**What you should do**
From the listing below, output the lines between the one with "3. Drag the folder onto the desktop" and the one with "# pcl_cpp ros2 foxy", including those two, and nothing else. Pictures are not copied.
──────────────────────────────
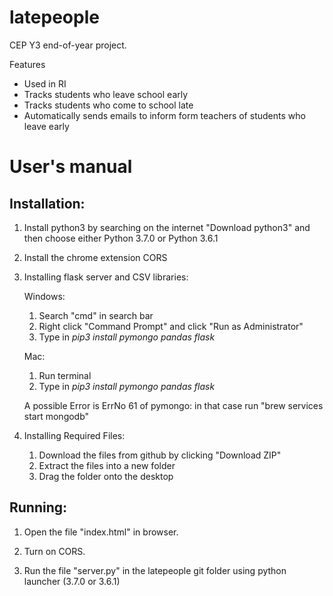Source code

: # latepeople

CEP Y3 end-of-year project. 

Features
- Used in RI
- Tracks students who leave school early
- Tracks students who come to school late
- Automatically sends emails to inform form teachers of students who leave early   

# User's manual

## Installation:

1. Install python3 by searching on the internet "Download python3" and then choose either Python 3.7.0 or Python 3.6.1

2. Install the chrome extension CORS

3. Installing flask server and CSV libraries:
    
    Windows:
    1. Search "cmd" in search bar
    2. Right click "Command Prompt" and click "Run as Administrator"
    3. Type in _pip3 install pymongo pandas flask_

    Mac:
    1. Run terminal
    2. Type in _pip3 install pymongo pandas flask_

    A possible Error is ErrNo 61 of pymongo: in that case run "brew services start mongodb"

4. Installing Required Files:
    1. Download the files from github by clicking "Download ZIP"
    2. Extract the files into a new folder
    3. Drag the folder onto the desktop

## Running:

1. Open the file "index.html" in browser. 

2. Turn on CORS. 

3. Run the file "server.py" in the latepeople git folder using python launcher (3.7.0 or 3.6.1)
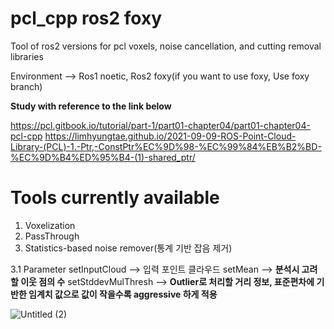 # pcl_cpp ros2 foxy

Tool of ros2 versions for pcl voxels, noise cancellation, and cutting removal libraries

Environment  --> Ros1 noetic, Ros2 foxy(if you want to use foxy, Use foxy branch)

**Study with reference to the link below**


https://pcl.gitbook.io/tutorial/part-1/part01-chapter04/part01-chapter04-pcl-cpp
https://limhyungtae.github.io/2021-09-09-ROS-Point-Cloud-Library-(PCL)-1.-Ptr,-ConstPtr%EC%9D%98-%EC%99%84%EB%B2%BD-%EC%9D%B4%ED%95%B4-(1)-shared_ptr/

# Tools currently available

1. Voxelization
2. PassThrough
3. Statistics-based noise remover(통계 기반 잡음 제거)

3.1 Parameter
setInputCloud --> 입력 포인트 클라우드
setMean       --> **분석시 고려할 이웃 점의 수**
setStddevMulThresh --> **Outlier로 처리할 거리 정보, 표준편차에 기반한 임계치 값으로 값이 작을수록 aggressive 하게 적용**

![Untitled (2)](https://github.com/lidarmansiwon/pcl_cpp/assets/117976120/fe1028a6-c231-4adc-b59a-a39e9dd667ca)
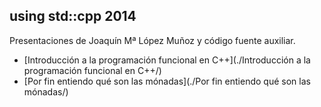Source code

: using std::cpp 2014
-------------------

Presentaciones de Joaquín Mª López Muñoz y código fuente auxiliar.
* [Introducción a la programación funcional en C++](./Introducción a la programación funcional en C++/)
* [Por fin entiendo qué son las mónadas](./Por fin entiendo qué son las mónadas/)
──────────────────────────────
**Completed exercise**
    3. Drag the folder onto the desktop

## Running:

1. Open the file "index.html" in browser. 

2. Turn on CORS. 

3. Run the file "server.py" in the latepeople git folder using python launcher (3.7.0 or 3.6.1)
 # pcl_cpp ros2 foxy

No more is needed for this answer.